The New York Times‘ version of events basically follows St. Raphael’s story. According to the Times, “The minute the Hawaweeny party entered [Mokarzel's house] the fight began. It was rough and tumble in the parlor for a few minutes, and then the combatants went to the street and fought there.” No hour-long meeting in this version. Honestly, I think the Times, rather than the Sun, has it right. Consider the facts:
- It was nearly midnight.
- The Orthodox were on their way to visit an assault victim, Abousamra.
- St. Raphael and his followers believed that assassins were after him.
- There were a dozen Orthodox men, some of whom were armed.
- There were a dozen Maronite men, some of whom were armed.
- The two groups hated each other’s guts.

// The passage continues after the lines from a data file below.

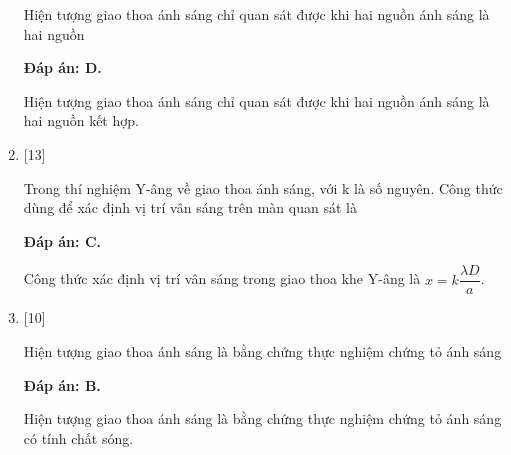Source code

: \begin{enumerate}[label=\bfseries Câu \arabic*:]
	\cauhoi
	{Hiện tượng giao thoa ánh sáng chỉ quan sát được khi hai nguồn ánh sáng là hai nguồn 
	}
	
	\loigiai
	{		\textbf{Đáp án: D.}
		
Hiện tượng giao thoa ánh sáng chỉ quan sát được khi hai nguồn ánh sáng là hai nguồn kết hợp.
		
	}

    \item {} [13]
    
	\cauhoi
	{Trong thí nghiệm Y-âng về giao thoa ánh sáng, với k là số nguyên. Công thức dùng để xác định vị trí vân sáng trên màn quan sát là
	}
	
	\loigiai
	{		\textbf{Đáp án: C.}
		
Công thức xác định vị trí vân sáng trong giao thoa khe Y-âng là $x= k \dfrac{\lambda D}{a}$.
		
	}

    \item {} [10]
    
	\cauhoi
	{Hiện tượng giao thoa ánh sáng là bằng chứng thực nghiệm chứng tỏ ánh sáng
	}
	
	\loigiai
	{		\textbf{Đáp án: B.}
		
Hiện tượng giao thoa ánh sáng là bằng chứng thực nghiệm chứng tỏ ánh sáng có tính chất sóng.
		
}
\end{enumerate}

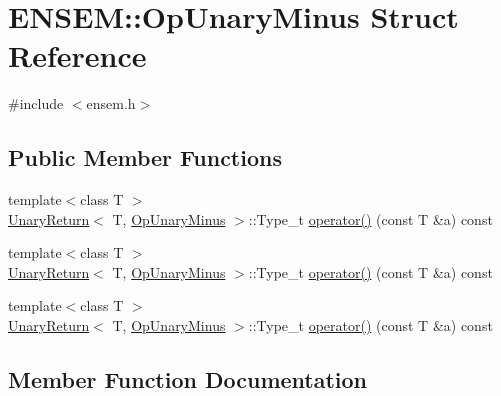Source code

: \hypertarget{structENSEM_1_1OpUnaryMinus}{}\section{E\+N\+S\+EM\+:\+:Op\+Unary\+Minus Struct Reference}
\label{structENSEM_1_1OpUnaryMinus}


{\ttfamily \#include $<$ensem.\+h$>$}

\subsection*{Public Member Functions}
\begin{DoxyCompactItemize}
\item 
{\footnotesize template$<$class T $>$ }\\\mbox{\hyperlink{structENSEM_1_1UnaryReturn}{Unary\+Return}}$<$ T, \mbox{\hyperlink{structENSEM_1_1OpUnaryMinus}{Op\+Unary\+Minus}} $>$\+::Type\+\_\+t \mbox{\hyperlink{structENSEM_1_1OpUnaryMinus_a34e70d7d677f60520ca94fa732d26926}{operator()}} (const T \&a) const
\item 
{\footnotesize template$<$class T $>$ }\\\mbox{\hyperlink{structENSEM_1_1UnaryReturn}{Unary\+Return}}$<$ T, \mbox{\hyperlink{structENSEM_1_1OpUnaryMinus}{Op\+Unary\+Minus}} $>$\+::Type\+\_\+t \mbox{\hyperlink{structENSEM_1_1OpUnaryMinus_a34e70d7d677f60520ca94fa732d26926}{operator()}} (const T \&a) const
\item 
{\footnotesize template$<$class T $>$ }\\\mbox{\hyperlink{structENSEM_1_1UnaryReturn}{Unary\+Return}}$<$ T, \mbox{\hyperlink{structENSEM_1_1OpUnaryMinus}{Op\+Unary\+Minus}} $>$\+::Type\+\_\+t \mbox{\hyperlink{structENSEM_1_1OpUnaryMinus_a34e70d7d677f60520ca94fa732d26926}{operator()}} (const T \&a) const
\end{DoxyCompactItemize}


\subsection{Member Function Documentation}
\mbox{\label{structENSEM_1_1OpUnaryMinus_a34e70d7d677f60520ca94fa732d26926}} 
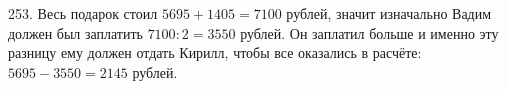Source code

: 253. Весь подарок стоил $5695+1405=7100$ рублей, значит изначально Вадим должен был заплатить $7100:2=3550$ рублей. Он заплатил больше и именно эту разницу ему должен отдать Кирилл, чтобы все оказались в расчёте: $5695-3550=2145$ рублей.\\

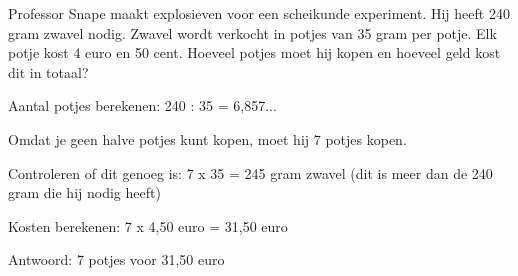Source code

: \begin{opgave}
Professor Snape maakt explosieven voor een scheikunde experiment. Hij heeft 
240 gram zwavel nodig. Zwavel wordt verkocht in potjes van 35 gram per potje. 
Elk potje kost 4 euro en 50 cent. Hoeveel potjes moet hij kopen en hoeveel 
geld kost dit in totaal?
\end{opgave}

\begin{oplossing}
Aantal potjes berekenen:
240 : 35 = 6,857...

Omdat je geen halve potjes kunt kopen, moet hij 7 potjes kopen.

Controleren of dit genoeg is:
7 x 35 = 245 gram zwavel (dit is meer dan de 240 gram die hij nodig heeft)

Kosten berekenen:
7 x 4,50 euro = 31,50 euro

Antwoord: 7 potjes voor 31,50 euro
\end{oplossing}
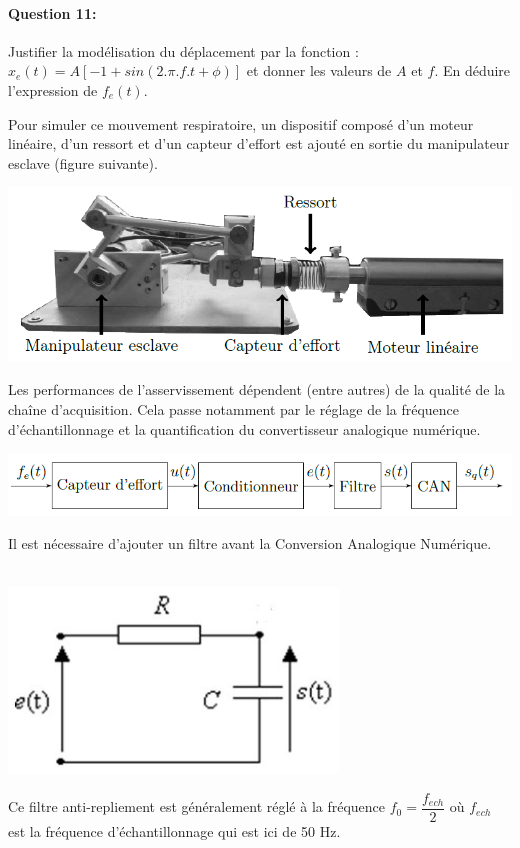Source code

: \paragraph{Question 11:} Justifier la modélisation du déplacement par la fonction : $x_e(t)=A\left[-1+sin\left(2.\pi.f.t+\phi\right)\right]$ et donner les valeurs de $A$ et $f$. En déduire l'expression de $f_e(t)$.

Pour simuler ce mouvement respiratoire, un dispositif composé d'un moteur linéaire, d'un ressort et d'un capteur d'effort est ajouté en sortie du manipulateur esclave (figure suivante).

\begin{center}
 \includegraphics[width=0.7\linewidth]{img/Figure15}
\end{center}

Les performances de l'asservissement dépendent (entre autres) de la qualité de la chaîne d'acquisition. Cela passe notamment par le réglage de la fréquence d'échantillonnage et la quantification du convertisseur analogique numérique.

\begin{center}
 \includegraphics[width=0.7\linewidth]{img/Figure16}
\end{center}

Il est nécessaire d'ajouter un filtre avant la Conversion Analogique Numérique.
\\ ~\ \\
\begin{minipage}{0.35\linewidth}
 \includegraphics[width=0.9\linewidth]{img/Figure17}
\end{minipage}\hfill
\begin{minipage}{0.6\linewidth}
Ce filtre \og anti-repliement \fg est généralement réglé à la fréquence $f_0=\dfrac{f_{ech}}{2}$ où $f_{ech}$ est la fréquence d'échantillonnage qui est ici de 50 Hz.
\end{minipage}

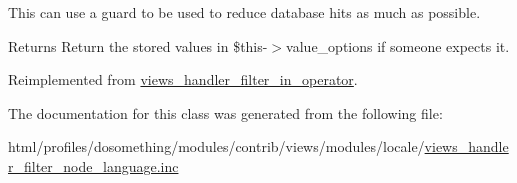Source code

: This can use a guard to be used to reduce database hits as much as possible.

\begin{DoxyReturn}{Returns}
Return the stored values in \$this-\/$>$value\_\-options if someone expects it. 
\end{DoxyReturn}


Reimplemented from \hyperlink{classviews__handler__filter__in__operator_aa5b5df6d90f4359ed28c0c446bdc81a6}{views\_\-handler\_\-filter\_\-in\_\-operator}.

The documentation for this class was generated from the following file:\begin{DoxyCompactItemize}
\item 
html/profiles/dosomething/modules/contrib/views/modules/locale/\hyperlink{views__handler__filter__node__language_8inc}{views\_\-handler\_\-filter\_\-node\_\-language.inc}\end{DoxyCompactItemize}

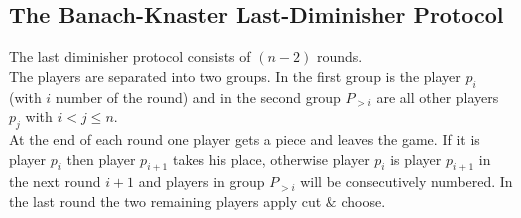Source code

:\subsection{The Banach-Knaster Last-Diminisher Protocol}

The last diminisher protocol consists of $(n-2)$ rounds.\\The players are separated into two groups. In the first group is the player $p_i$ (with $i$ number of the round) and in the second group $P_{>i}$ are all other players $p_j$ with $i <j\leq n$.\\ At the end of each round one player gets a piece and leaves the game. If it is player $p_i$ then player $p_{i+1}$ takes his place, otherwise player $p_i$ is player $p_{i+1}$ in the next round $i+1$ and players in group $P_{>i}$ will be consecutively numbered. In the last round the two remaining players apply cut $\&$ choose. 

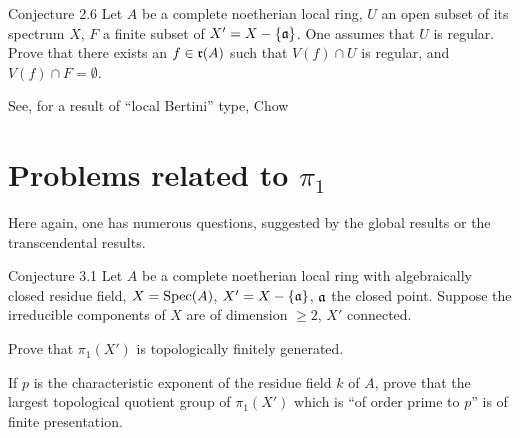 \label{XIII.2.6}
\begin{enonce*}{Conjecture 2.6\ndemark}
Let $A$ be a complete noetherian local ring, $U$ an open subset of its spectrum $X$, $F$ a finite subset of $X'=X-\{ \aaa\}$. One assumes that $U$ is regular. Prove that there exists an $f \in\rr(A)$ such that $V(f)\cap U$ is regular, and $V(f)\cap F=\emptyset$.
\end{enonce*}

See, for a result of ``local Bertini'' type, Chow~\cite{XIII.2}

\section{Problems related to $\pi_1$} \label{XIII.3}

Here again, one has numerous questions, suggested by the global results or the transcendental results.

\label{XIII.3.1}
\begin{enonce*}{Conjecture 3.1\ndemark} Let $A$ be a complete noetherian local ring with algebraically closed residue field, $X=\Spec (A)$, $ X'= X- \{\aaa\}$, $\aaa$ the closed point. Suppose the irreducible components of $X$ are of dimension $\ge 2$, $X'$ connected.
\begin{enumeratei}
\item
Prove that $\pi_1(X')$ is topologically finitely generated.
\item
If $p$ is the characteristic exponent of the residue field $k$ of $A$, prove that the largest topological quotient group of $\pi_1(X')$ which is ``of order prime to $p$'' is of finite presentation.
\end{enumeratei}
\end{enonce*}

I say there’s no way in the world, under those circumstances, that a dozen Orthodox men could have approached Mokarzel’s house — full of armed Maronites — and not had an immediate fight. St. Raphael’s story sounds reasonable, and I’m inclined to believe him.
In any event, a moment or an hour after the Orthodox group passed by Mokarzel’s house, a gunfight broke out. Here is how the Brooklyn Daily Eagle (9/19) describes the scene:
It was clearly a pitched battle, for the combatants were dancing about, here and there, taking refuge when they could and again take pot shots at each other. There were others on the street in addition to the combatants, some of hte men from the nearby house of the fire patrol, and Captain Cashman, the head of the fire patrol company. The men of the patrol were gingerly trying to stop the shooting, and when the uniformed policeman appeared ran in with him and put the shooters to flight.

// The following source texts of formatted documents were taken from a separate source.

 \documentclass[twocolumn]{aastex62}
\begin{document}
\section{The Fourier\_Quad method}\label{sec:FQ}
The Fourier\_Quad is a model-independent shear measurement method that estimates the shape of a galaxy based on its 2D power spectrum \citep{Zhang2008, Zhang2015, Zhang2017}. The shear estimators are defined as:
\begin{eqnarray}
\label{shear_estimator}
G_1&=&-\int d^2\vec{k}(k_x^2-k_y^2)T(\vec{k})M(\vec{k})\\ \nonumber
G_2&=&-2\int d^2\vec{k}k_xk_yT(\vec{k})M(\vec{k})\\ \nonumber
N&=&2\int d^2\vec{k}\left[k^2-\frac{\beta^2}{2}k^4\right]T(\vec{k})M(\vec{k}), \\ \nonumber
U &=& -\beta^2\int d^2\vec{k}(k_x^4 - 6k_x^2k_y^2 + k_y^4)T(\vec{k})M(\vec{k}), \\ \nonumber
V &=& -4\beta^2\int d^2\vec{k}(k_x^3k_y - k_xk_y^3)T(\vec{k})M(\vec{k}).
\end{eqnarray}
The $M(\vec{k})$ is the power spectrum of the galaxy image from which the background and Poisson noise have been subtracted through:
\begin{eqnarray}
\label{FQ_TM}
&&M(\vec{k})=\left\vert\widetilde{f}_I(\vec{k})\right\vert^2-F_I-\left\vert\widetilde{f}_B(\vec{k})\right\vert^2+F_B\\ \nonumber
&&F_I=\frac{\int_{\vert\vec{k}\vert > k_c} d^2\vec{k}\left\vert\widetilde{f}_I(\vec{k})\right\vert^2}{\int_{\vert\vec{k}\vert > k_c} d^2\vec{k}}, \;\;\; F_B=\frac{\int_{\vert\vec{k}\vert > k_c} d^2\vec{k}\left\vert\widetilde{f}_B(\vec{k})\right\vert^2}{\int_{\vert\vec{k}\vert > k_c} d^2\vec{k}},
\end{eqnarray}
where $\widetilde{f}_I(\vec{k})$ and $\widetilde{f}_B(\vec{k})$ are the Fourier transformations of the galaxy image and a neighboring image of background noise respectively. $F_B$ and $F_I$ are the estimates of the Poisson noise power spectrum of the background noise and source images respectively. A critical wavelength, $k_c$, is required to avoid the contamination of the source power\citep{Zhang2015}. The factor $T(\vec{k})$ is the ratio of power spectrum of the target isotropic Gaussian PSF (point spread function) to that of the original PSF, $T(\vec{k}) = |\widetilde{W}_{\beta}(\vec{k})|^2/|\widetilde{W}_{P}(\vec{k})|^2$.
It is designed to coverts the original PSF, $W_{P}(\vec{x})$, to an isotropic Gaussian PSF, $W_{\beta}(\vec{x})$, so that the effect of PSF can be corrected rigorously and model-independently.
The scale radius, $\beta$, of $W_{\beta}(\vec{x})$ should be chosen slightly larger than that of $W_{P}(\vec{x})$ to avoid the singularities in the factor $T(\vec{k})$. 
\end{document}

The police officer — a fellow named Mallon – had heard the shots, and bravely rushed into the battle. Police reinforcements soon arrived, and the Battle of Pacific Street finally ended. About twenty shots had been fired, but fortunately, no one died and only two men were injured.
Officer Mallon (whose name has as many spellings as New York had newspapers) saw one of the Syrians “running for all he was worth” (Times) away from the fight, and he chased after the man. As it turns out, this was none other than St. Raphael himself.
Soon enough, Officer Mallon caught up to the bishop and arrested him. According to the officer, St. Raphael brandished a revolver and even tried to pull the trigger. St. Raphael vehemently denied this, and said that he had never even handled a gun in his life, and would never do such a thing. This issue — whether St. Raphael assaulted a policeman with a gun and whether he lied about it afterwards — is so serious and significant that I want to explore it in great detail in another article.
Most of the Syrian fighters escaped, but several were arrested and locked in jail. Some women tried to bail out St. Raphael, but the magistrate said that, for the time being, the bishop was safer behind bars than out in public. The physical battle was over, but St. Raphael’s fight for his reputation, and his freedom, had just begun.
[This article was written by Matthew Namee.]
Last week, we left the two New York Syrian camps — Orthodox and Maronite — on the brink of war. Each side’s partisan newspaper attacked the other, and the Maronites took particular aim at St. Raphael, the Orthodox bishop of Brooklyn, accusing him of all sorts of outlandish offenses. Various parties received anonymous threats, and things came to a head in late August, when a Maronite group known as the Champagne Glass Club (CGC) told the police that St. Raphael had called on his followers to use violence against their Maronite enemies.
For the next few weeks, the Syrian community was balanced on the edge of a knife. The war of words continued in the papers, to the point that many Syrian men tried to forbid their wives from reading them. (Whether the wives followed this command is an open question.) The police seemed to think that this was all rather harmless, and even amusing.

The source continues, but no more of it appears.